S’agissant de la demande subsidiaire de fixation de l’honoraire en fonction des diligences, il ne peut être sérieusement prétendu à un temps individuel de traitement du dossier à hauteur de 34 heures, de l’audience de départage jusqu’à la cour de renvoi, compte tenu des démarches, conclusions et audiences communes. Seule une durée de 18 heures compte tenu du traitement individuel pourrait être retenue au taux horaire de 180 ' HT, de sorte que la société d’avocats ne pourrait prétendre obtenir une somme supérieure à celle fixée.

L’ordonnance sera confirmée en ce qu’elle a fixé les honoraires complémentaires de diligences à la somme de 2160 ' TTC mais infirmée en ce qu’elle a rejeté toutes les autres demandes et notamment donc validé le prélèvement de l’intégralité des sommes sur le compte CARPA au titre de l’honoraire de résultat et l’article 700 du code de procédure.

Il ressort du dossier que la société d’avocats a perçu la somme de 239,20 ' pour la première instance, celle de 179,40 ' pour la procédure d’appel Lyon et celle de 240 ' pour la procédure de Grenoble. La société d’avocats a prélevé sur l’indemnisation obtenue à hauteur de 25 724 ' une somme de 3966,88 ' et au final la somme de 21 757 ' a été restituée à la cliente selon le relevé de compte CARPA.

Le cabinet d’avocat doit donc restituer à Madame X la somme de :

(3966,88 ' + 239,20 ' + 179,40 ' + 240 ') – 4399,20 ' = 226,28 '

Enfin, il sera rappelé que le juge de l’honoraire n’est pas juge de la responsabilité de l’avocat, de sorte qu’une demande de dommages et intérêts ne peut qu’être rejetée.

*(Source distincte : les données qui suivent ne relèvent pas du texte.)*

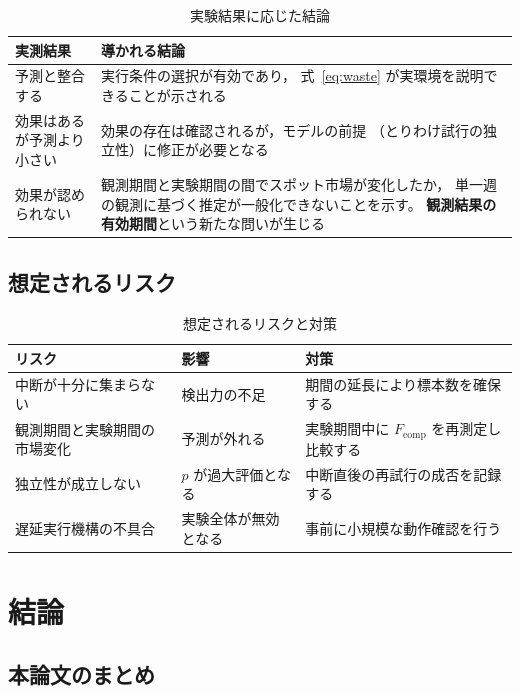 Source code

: \documentclass[11pt,a4paper]{ltjsreport}
\newcommand{\Fcomp}{F_{\mathrm{comp}}}
\begin{document}
\begin{table}[htbp]
\centering
\caption{実験結果に応じた結論}
\label{tab:outcomes}
\small
\begin{tabularx}{\textwidth}{@{}lX@{}}
\toprule
実測結果 & 導かれる結論 \\
\midrule
予測と整合する
  & 実行条件の選択が有効であり，
    式~\eqref{eq:waste} が実環境を説明できることが示される \\
\addlinespace
効果はあるが予測より小さい
  & 効果の存在は確認されるが，モデルの前提
    （とりわけ試行の独立性）に修正が必要となる \\
\addlinespace
効果が認められない
  & 観測期間と実験期間の間でスポット市場が変化したか，
    単一週の観測に基づく推定が一般化できないことを示す。
    \textbf{観測結果の有効期間}という新たな問いが生じる \\
\bottomrule
\end{tabularx}
\end{table}

\section{想定されるリスク}

\begin{table}[htbp]
\centering
\caption{想定されるリスクと対策}
\label{tab:risks}
\small
\begin{tabularx}{\textwidth}{@{}XXX@{}}
\toprule
リスク & 影響 & 対策 \\
\midrule
中断が十分に集まらない
  & 検出力の不足
  & 期間の延長により標本数を確保する \\
\addlinespace
観測期間と実験期間の市場変化
  & 予測が外れる
  & 実験期間中に $\Fcomp$ を再測定し比較する \\
\addlinespace
独立性が成立しない
  & $p$ が過大評価となる
  & 中断直後の再試行の成否を記録する \\
\addlinespace
遅延実行機構の不具合
  & 実験全体が無効となる
  & 事前に小規模な動作確認を行う \\
\bottomrule
\end{tabularx}
\end{table}

\chapter{結論}
\label{chap:conclusion}

\section{本論文のまとめ}
\end{document}
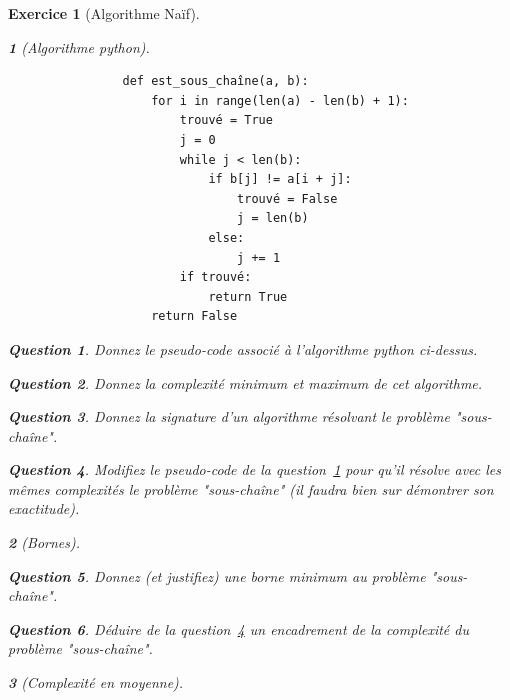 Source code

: \documentclass{article}
\theoremstyle{exostyle}
\newtheorem{exo}{Exercice}
\theoremstyle{partiestyle}
\newtheorem{partie}{}[exo]
\theoremstyle{questionstyle}
\newtheorem{questionpartie}{Question}[partie]
\begin{document}
\clearpage

\begin{exo}[Algorithme Naïf]
    \begin{partie}[Algorithme python]
        \label{algo-python-1}
        \begin{lstlisting}
                def est_sous_chaîne(a, b):
                    for i in range(len(a) - len(b) + 1):
                        trouvé = True
                        j = 0
                        while j < len(b):
                            if b[j] != a[i + j]:
                                trouvé = False
                                j = len(b)
                            else:
                                j += 1
                        if trouvé:
                            return True
                    return False
        \end{lstlisting}
        \begin{questionpartie}
            \label{algo-pseudo-1}
            Donnez le pseudo-code associé à l'algorithme python ci-dessus.
        \end{questionpartie}
        \begin{questionpartie}
            Donnez la complexité minimum et maximum de cet algorithme.
        \end{questionpartie}
        \begin{questionpartie}
            Donnez la signature d'un algorithme résolvant le problème "sous-chaîne".
        \end{questionpartie}
        \begin{questionpartie}
            \label{complexite-naif}
            Modifiez le pseudo-code de la question~\ref{algo-pseudo-1} pour qu'il résolve avec les mêmes complexités le problème "sous-chaîne" (il faudra bien sur démontrer son exactitude).
        \end{questionpartie}
    \end{partie}
    \begin{partie}[Bornes]
        \begin{questionpartie}
            Donnez (et justifiez) une borne minimum au problème "sous-chaîne".
        \end{questionpartie}
        \begin{questionpartie}
            Déduire de la question~\ref{complexite-naif} un encadrement de la complexité du problème "sous-chaîne".
        \end{questionpartie}
    \end{partie}
    \begin{partie}[Complexité en moyenne]

\end{partie}
\end{exo}
\end{document}
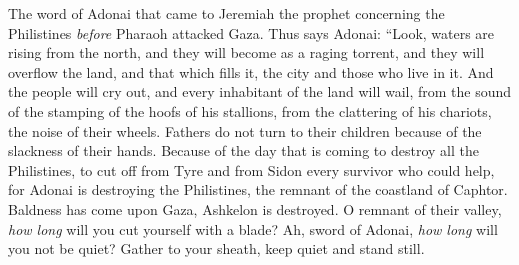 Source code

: \begin{biblechapter} %
 The word of Adonai that came to Jeremiah the prophet concerning the Philistines \textit{before} Pharaoh attacked Gaza.
\verse Thus says Adonai:
\verse “Look, waters are rising from the north, 
and they will become as a raging torrent, 
and they will overflow the land, 
and that which fills it, 
the city and those who live in it. 
And the people will cry out, 
and every inhabitant of the land will wail,
\verse from the sound of the stamping of the hoofs of his stallions, 
from the clattering of his chariots, 
the noise of their wheels. 
Fathers do not turn to their children 
because of the slackness of their hands.
\verse Because of the day that is coming 
to destroy all the Philistines, 
to cut off from Tyre and from Sidon 
every survivor who could help, 
for Adonai is destroying the Philistines, 
the remnant of the coastland of Caphtor.
\verse Baldness has come upon Gaza, 
Ashkelon is destroyed. 
O remnant of their valley, 
\textit{how long} will you cut yourself with a blade?
\verse Ah, sword of Adonai, 
\textit{how long} will you not be quiet? 
Gather to your sheath, 
keep quiet and stand still.
\end{biblechapter}

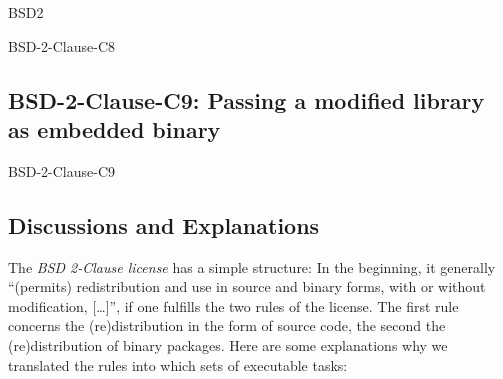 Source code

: \begin{license}{BSD2}
\begin{lsuc}{BSD-2-Clause-C8}
  \lsucprohibitsnothing
\end{lsuc}

\subsection{BSD-2-Clause-C9: Passing a modified library as embedded binary}
\begin{lsuc}{BSD-2-Clause-C9}

  \lsucmeans{\useCaseNine}
  \lsuccovers{\coversNine}

  \begin{lsucrequires}
    \lsucmandatory{\insertLicenseIntoBinary}\passingFilesCorrectly
    \lsucoptional{\addLibraryLicenseToCopyrightMessage}
    \lsucoptional{\keepBinariesSeparate}
  \end{lsucrequires}

  \lsucprohibitsnothing
\end{lsuc}

\end{license}


\subsection{Discussions and Explanations}
\label{BSD2Discussion}%
\label{BSD3Discussion}

The \textit{BSD 2-Clause license} has a simple structure: In the
beginning, it generally \enquote{(permits) redistribution and use in
source and binary forms, with or without modification, [\ldots]}, if one
fulfills the two rules of the license.\citeBSDsimple
The first rule concerns the (re)distribution in the form of source code, 
the second the (re)distribution of binary packages. Here are some
explanations why we translated the rules into which sets of executable tasks:

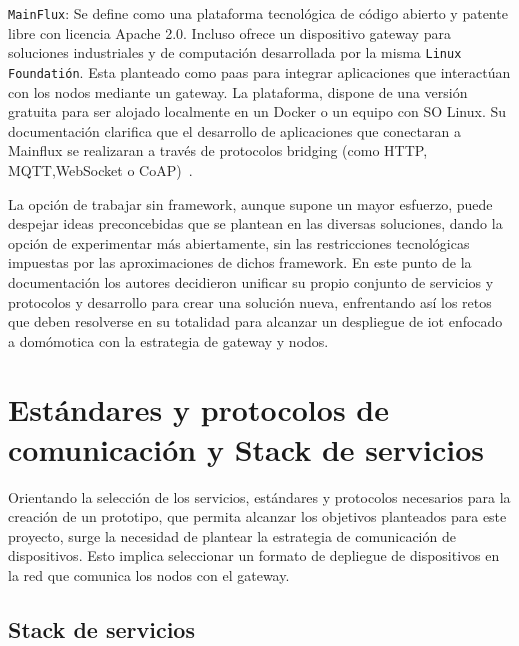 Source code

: \vspace{1cm}

\verb|MainFlux|: Se define como una plataforma tecnológica de código abierto y patente libre con licencia Apache 2.0. Incluso ofrece un dispositivo \gls{gateway} para soluciones industriales y de computación desarrollada por la misma \verb|Linux Foundatión|. Esta planteado como \gls{paas} para integrar aplicaciones que interactúan con los nodos mediante un \gls{gateway}. La plataforma, dispone de una versión gratuita para ser alojado localmente en un Docker o un equipo con SO Linux. Su documentación clarifica que el desarrollo de aplicaciones que conectaran a Mainflux se realizaran a través de protocolos bridging (como HTTP, MQTT,WebSocket o CoAP)~\cite{mainfluxdoc}.


La opción de trabajar sin \gls{framework}, aunque supone un mayor esfuerzo, puede despejar ideas preconcebidas que se plantean en las diversas soluciones, dando la opción de experimentar más abiertamente, sin las restricciones tecnológicas impuestas por las aproximaciones de dichos \gls{framework}. En este punto de la documentación los autores decidieron unificar su propio conjunto de servicios y protocolos y desarrollo para crear una solución nueva, enfrentando así los retos que deben resolverse en su totalidad para alcanzar un despliegue de \gls{iot} enfocado a domómotica con la estrategia de \gls{gateway} y nodos.

\section{Estándares y protocolos de comunicación y Stack de servicios}
\label{ch:Capitulo2.3}

Orientando la selección de los servicios, estándares y protocolos necesarios para la creación de un prototipo, que permita alcanzar los objetivos planteados para este proyecto, surge la necesidad de plantear la estrategia de comunicación de dispositivos. Esto implica seleccionar un formato de depliegue de dispositivos en la red que comunica los nodos con el \gls{gateway}. 

\vspace{1cm}

\subsection{Stack de servicios}
\label{ch:Capitulo2.3.1}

La société d’avocats sera condamnée aux dépens éventuels de l’instance mais il n’y a pas lieu de faire application de l’article 700 du code de procédure civile.

PAR CES MOTIFS

Statuant publiquement et contradictoirement,

Confirmons l’ordonnance rendue le 16 septembre 2020 par le bâtonnier de l’ordre des avocats du barreau de Montpellier en ce qu’il a fixé le montant de l’honoraire dû pour les procédures d’appel à la somme de 2160 ' TTC,

L’infirmons pour le surplus,

Et statuant à nouveau sur l’ensemble de la rémunération due à la société d’avocats,

Fixons la rémunération totale due à la société ORA AVOCATS à la somme de 4399,20 ',

Condamnons, après compensation avec les sommes perçues et celles prélevées sur le compte CARPA, la société ORA AVOCATS à payer à Madame A X la somme de 226,28 ',

Rejetons le surplus des demandes,

Condamnons la société ORA AVOCATS aux dépens éventuels de l’instance.